MATERIALS AND METHODS: Thirteen children and young adults (8 female patients; age, 9.7 ± 7.1 years; range, 1–23 years) with Moyamoya disease underwent cerebral perfusion imaging with H2[15O]-PET (Discovery STE PET/CT, 3D Fourier rebinning filtered back-projection, 128 × 128 × 47 matrix, 2.34 × 2.34 × 3.27 mm3 voxel spacing) and arterial spin-labeling (3T scanner, 3D pulsed continuous arterial spin-labeling sequence, 32 axial sections, TR = 5.5 seconds, TE = 25 ms, FOV = 24 cm, 128 × 128 matrix, 1.875 × 1.875 × 5 mm3 voxel spacing) within less than 2 weeks of each other. Perfusion of left and right anterior cerebral artery, MCA, and posterior cerebral artery territories was qualitatively assessed for arterial spin-labeling–MR imaging and H2[15O]-PET by 2 independent readers by use of a 3-point-Likert scale. Quantitative correlation of relative CBF with cerebellar normalization between arterial spin-labeling–MR imaging and H2[15O]-PET was evaluated in a volume-based approach for each vascular territory after 3D image coregistration.

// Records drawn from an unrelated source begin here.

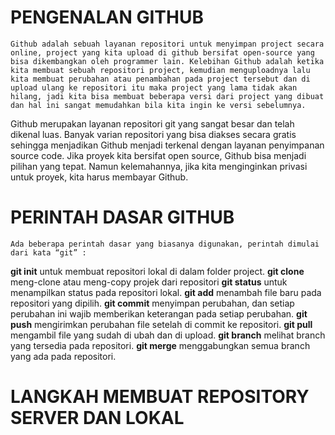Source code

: # PENGENALAN GITHUB
	Github adalah sebuah layanan repositori untuk menyimpan project secara online, project yang kita upload di github bersifat open-source yang bisa dikembangkan oleh programmer lain. Kelebihan Github adalah ketika kita membuat sebuah repositori project, kemudian menguploadnya lalu kita membuat perubahan atau penambahan pada project tersebut dan di upload ulang ke repositori itu maka project yang lama tidak akan hilang, jadi kita bisa membuat beberapa versi dari project yang dibuat dan hal ini sangat memudahkan bila kita ingin ke versi sebelumnya.
Github merupakan layanan repositori git yang sangat besar dan telah dikenal luas. Banyak varian repositori yang bisa diakses secara gratis sehingga menjadikan Github menjadi terkenal dengan layanan penyimpanan source code. Jika proyek kita bersifat open source, Github bisa menjadi pilihan yang tepat. Namun kelemahannya, jika kita menginginkan privasi untuk proyek, kita harus membayar Github.

# PERINTAH DASAR GITHUB
	Ada beberapa perintah dasar yang biasanya digunakan, perintah dimulai dari kata “git” :
**git init**
untuk membuat repositori lokal di dalam folder project.
**git clone**
meng-clone atau meng-copy projek dari repositori
**git status**
untuk menampilkan status pada repositori lokal.
**git add**
menambah file baru pada repositori yang dipilih.
**git commit**
menyimpan perubahan, dan setiap perubahan ini wajib memberikan keterangan pada setiap perubahan.
**git push**
mengirimkan perubahan file setelah di commit ke repositori.
**git pull**
mengambil file yang sudah di ubah dan di upload.
**git branch**
melihat branch yang tersedia pada repositori.
**git merge**
menggabungkan semua branch yang ada pada repositori.

# LANGKAH MEMBUAT REPOSITORY SERVER DAN LOKAL

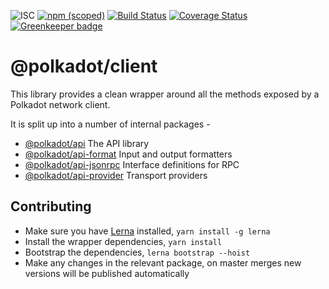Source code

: ![ISC](https://img.shields.io/badge/license-ISC-lightgrey.svg)
[![npm (scoped)](https://img.shields.io/npm/v/@polkadot/api.svg)](https://www.npmjs.com/package/@polkadot/api)
[![Build Status](https://travis-ci.org/polkadot-js/api.svg?branch=master)](https://travis-ci.org/polkadot-js/api)
[![Coverage Status](https://coveralls.io/repos/github/polkadot-js/api/badge.svg?branch=master)](https://coveralls.io/github/polkadot-js/api?branch=master)
[![Greenkeeper badge](https://badges.greenkeeper.io/polkadot-js/api.svg)](https://greenkeeper.io/)

# @polkadot/client

This library provides a clean wrapper around all the methods exposed by a Polkadot network client.

It is split up into a number of internal packages -

- [@polkadot/api](packages/api/) The API library
- [@polkadot/api-format](packages/api-format/) Input and output formatters
- [@polkadot/api-jsonrpc](packages/api-jsonrpc/) Interface definitions for RPC
- [@polkadot/api-provider](packages/api-provider/) Transport providers

## Contributing

- Make sure you have [Lerna](https://lernajs.io/) installed, `yarn install -g lerna`
- Install the wrapper dependencies, `yarn install`
- Bootstrap the dependencies, `lerna bootstrap --hoist`
- Make any changes in the relevant package, on master merges new versions will be published automatically
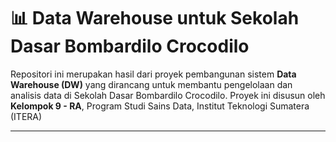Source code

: # 📊 Data Warehouse untuk Sekolah Dasar Bombardilo Crocodilo

Repositori ini merupakan hasil dari proyek pembangunan sistem **Data Warehouse (DW)** yang dirancang untuk membantu pengelolaan dan analisis data di Sekolah Dasar Bombardilo Crocodilo. Proyek ini disusun oleh **Kelompok 9 - RA**, Program Studi Sains Data, Institut Teknologi Sumatera (ITERA)

---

RESULTS: Interreader agreement was good (κ = 0.67–0.69), and strong and significant correlations were found between arterial spin-labeling–MR imaging and H2[15O]-PET for both qualitative perfusion scoring (ρ = 0.77; P < .001) and quantitative perfusion assessment of relative CBF with cerebellar normalization (r = 0.67, P < .001).
CONCLUSIONS: In children and young adults with Moyamoya disease, quantitative evaluation of CBF is possible with the use of arterial spin-labeling–MR imaging without ionizing radiation or contrast injection with a good correlation to H2[15O]-PET after cerebellar normalization.
ABBREVIATIONS:
- ASL
- arterial spin-labeling
- rCBF
- relative CBF
Children and young adults with Moyamoya disease have progressive bilateral stenosis of the supraclinoid ICA, anterior cerebral artery, MCA, and to a much lesser extent, the posterior cerebral artery, with formation of netlike collateral vessel networks, termed “Moyamoya” vessels.1 “Moyamoya” is the Japanese term for “puff of smoke” and describes the characteristic angiographic appearance of the collateral vessel networks typically formed at the skull base and around the basal ganglia in Moyamoya disease. The condition is rare; however, it is implicated in approximately 6% of childhood strokes.2 The main goal of treatment of children with Moyamoya is the prevention of future strokes by means of surgical revascularization.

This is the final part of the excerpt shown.